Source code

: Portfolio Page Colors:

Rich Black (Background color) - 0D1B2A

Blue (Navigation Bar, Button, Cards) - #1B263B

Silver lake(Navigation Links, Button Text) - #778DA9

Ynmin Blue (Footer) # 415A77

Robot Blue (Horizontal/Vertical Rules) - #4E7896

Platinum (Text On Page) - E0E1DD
· · · ·
*Problem*. Out of the records above, pick each line that contains the string "Page".

*Expected output*.
: Portfolio Page Colors:
Platinum (Text On Page) - E0E1DD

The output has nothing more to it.